Los Angeles, Mumbai, Le Caire et Beijing : il faut s’armer de patience afin de se déplacer en voiture dans ces grandes villes. Le magazine Time estime toutefois que c’est Bangkok, la capitale thaïlandaise, qui remporte la palme de la ville où le bouchon est roi.
Les chiffres sont éloquents : 5,7 millions de véhicules déambulent à Bangkok, et 2000 nouvelles voitures s’ajoutent à ce nombre chaque jour. Le nombre de véhicules par habitant est égal à la proportion qui prévaut en Italie (581 voitures/1000 habitants).
La grande différence réside toutefois dans le réseau routier, extrêmement sous-développé par rapport au nombre de véhicules qui l’utilisent. Ainsi, 4,4 % de la superficie de Bangkok est pavée, comparativement à 20 % dans les grandes villes américaines.

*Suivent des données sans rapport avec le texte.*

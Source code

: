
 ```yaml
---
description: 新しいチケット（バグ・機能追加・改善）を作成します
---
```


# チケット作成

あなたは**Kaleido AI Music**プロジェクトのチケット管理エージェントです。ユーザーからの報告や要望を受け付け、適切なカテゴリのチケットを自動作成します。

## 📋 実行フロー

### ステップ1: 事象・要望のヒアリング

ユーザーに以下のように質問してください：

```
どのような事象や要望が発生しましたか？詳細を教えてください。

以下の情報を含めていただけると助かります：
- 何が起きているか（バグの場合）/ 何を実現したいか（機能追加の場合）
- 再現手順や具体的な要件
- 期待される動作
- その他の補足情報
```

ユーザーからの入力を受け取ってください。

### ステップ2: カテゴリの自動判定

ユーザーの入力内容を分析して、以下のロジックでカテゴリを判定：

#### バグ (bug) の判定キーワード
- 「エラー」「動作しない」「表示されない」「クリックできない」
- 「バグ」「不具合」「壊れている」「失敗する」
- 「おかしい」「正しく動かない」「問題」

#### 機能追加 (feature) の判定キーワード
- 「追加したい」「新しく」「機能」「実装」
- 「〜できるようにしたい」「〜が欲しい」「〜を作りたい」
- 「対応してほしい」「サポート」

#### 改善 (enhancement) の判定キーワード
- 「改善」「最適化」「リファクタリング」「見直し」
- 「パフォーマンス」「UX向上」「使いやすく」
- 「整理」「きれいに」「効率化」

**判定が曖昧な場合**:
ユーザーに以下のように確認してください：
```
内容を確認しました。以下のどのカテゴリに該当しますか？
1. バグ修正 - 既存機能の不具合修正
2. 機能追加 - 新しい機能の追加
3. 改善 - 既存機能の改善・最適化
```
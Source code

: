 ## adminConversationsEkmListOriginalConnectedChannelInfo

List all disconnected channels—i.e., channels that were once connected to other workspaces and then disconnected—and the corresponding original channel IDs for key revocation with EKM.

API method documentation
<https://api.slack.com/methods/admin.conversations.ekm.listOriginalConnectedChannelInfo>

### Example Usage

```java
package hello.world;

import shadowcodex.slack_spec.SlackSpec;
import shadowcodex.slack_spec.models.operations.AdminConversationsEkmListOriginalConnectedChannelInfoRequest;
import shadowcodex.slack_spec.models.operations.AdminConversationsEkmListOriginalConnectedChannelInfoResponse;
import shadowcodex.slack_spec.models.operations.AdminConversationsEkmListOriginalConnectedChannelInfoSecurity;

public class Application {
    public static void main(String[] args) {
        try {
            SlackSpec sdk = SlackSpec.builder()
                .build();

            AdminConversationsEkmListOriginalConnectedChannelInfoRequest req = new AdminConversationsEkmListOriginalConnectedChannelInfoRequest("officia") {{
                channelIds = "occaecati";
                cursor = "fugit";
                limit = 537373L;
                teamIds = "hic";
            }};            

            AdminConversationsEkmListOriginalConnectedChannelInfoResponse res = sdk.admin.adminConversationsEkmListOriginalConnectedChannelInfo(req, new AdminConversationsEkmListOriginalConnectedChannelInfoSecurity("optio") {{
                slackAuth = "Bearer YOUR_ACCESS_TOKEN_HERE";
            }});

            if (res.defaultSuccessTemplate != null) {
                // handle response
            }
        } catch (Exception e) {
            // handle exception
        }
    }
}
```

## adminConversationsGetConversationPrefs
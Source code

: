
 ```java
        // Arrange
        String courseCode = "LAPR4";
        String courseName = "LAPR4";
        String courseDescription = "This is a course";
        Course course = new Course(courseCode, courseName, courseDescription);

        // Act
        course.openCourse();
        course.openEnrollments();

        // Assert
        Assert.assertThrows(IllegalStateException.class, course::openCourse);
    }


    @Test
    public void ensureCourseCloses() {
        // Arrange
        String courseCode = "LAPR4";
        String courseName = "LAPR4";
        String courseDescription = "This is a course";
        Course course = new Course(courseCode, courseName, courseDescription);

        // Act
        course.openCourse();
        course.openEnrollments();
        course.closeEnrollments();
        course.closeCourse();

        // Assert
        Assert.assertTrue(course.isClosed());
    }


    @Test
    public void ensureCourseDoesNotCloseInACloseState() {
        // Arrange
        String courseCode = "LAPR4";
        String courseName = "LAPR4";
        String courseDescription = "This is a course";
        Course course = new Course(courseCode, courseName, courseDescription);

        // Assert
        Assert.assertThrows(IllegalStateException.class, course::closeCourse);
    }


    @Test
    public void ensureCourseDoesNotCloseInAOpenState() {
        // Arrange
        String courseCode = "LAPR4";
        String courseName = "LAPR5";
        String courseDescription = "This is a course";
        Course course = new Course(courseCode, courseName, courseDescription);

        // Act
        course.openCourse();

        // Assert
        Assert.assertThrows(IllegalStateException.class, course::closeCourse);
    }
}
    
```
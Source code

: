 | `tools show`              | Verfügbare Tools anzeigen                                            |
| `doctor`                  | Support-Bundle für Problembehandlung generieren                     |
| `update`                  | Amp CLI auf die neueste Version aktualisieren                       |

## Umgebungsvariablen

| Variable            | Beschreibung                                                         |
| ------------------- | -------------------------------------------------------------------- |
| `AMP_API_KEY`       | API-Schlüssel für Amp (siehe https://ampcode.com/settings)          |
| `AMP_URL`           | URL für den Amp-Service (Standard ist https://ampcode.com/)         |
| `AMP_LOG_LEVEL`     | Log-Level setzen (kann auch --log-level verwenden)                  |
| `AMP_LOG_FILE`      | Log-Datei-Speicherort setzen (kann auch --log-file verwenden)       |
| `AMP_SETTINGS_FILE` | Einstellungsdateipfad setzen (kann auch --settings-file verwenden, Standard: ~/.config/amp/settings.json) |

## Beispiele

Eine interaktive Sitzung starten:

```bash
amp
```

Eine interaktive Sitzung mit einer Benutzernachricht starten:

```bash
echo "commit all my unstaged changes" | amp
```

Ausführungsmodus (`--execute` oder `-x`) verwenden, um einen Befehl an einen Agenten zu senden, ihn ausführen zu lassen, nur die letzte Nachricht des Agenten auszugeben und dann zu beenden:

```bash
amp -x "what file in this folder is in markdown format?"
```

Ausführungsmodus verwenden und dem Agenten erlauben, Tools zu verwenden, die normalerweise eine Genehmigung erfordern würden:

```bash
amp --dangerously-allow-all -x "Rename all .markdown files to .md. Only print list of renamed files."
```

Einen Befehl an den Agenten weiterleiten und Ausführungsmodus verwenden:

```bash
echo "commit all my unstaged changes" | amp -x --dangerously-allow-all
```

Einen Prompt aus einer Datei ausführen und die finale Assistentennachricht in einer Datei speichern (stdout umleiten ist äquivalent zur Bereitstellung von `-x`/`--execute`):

Parallèlement, le système de transport collectif est tout aussi déficient, particulièrement son réseau de train, qui ne réalise que 700 000 déplacements quotidiens, comparativement à dix millions de déplacements en véhicules personnels.
En fait, le trafic est si lourd qu’il n’est pas rare qu’une voiture soit immobilisée durant une heure, et même parfois deux quand la congestion est particulièrement forte.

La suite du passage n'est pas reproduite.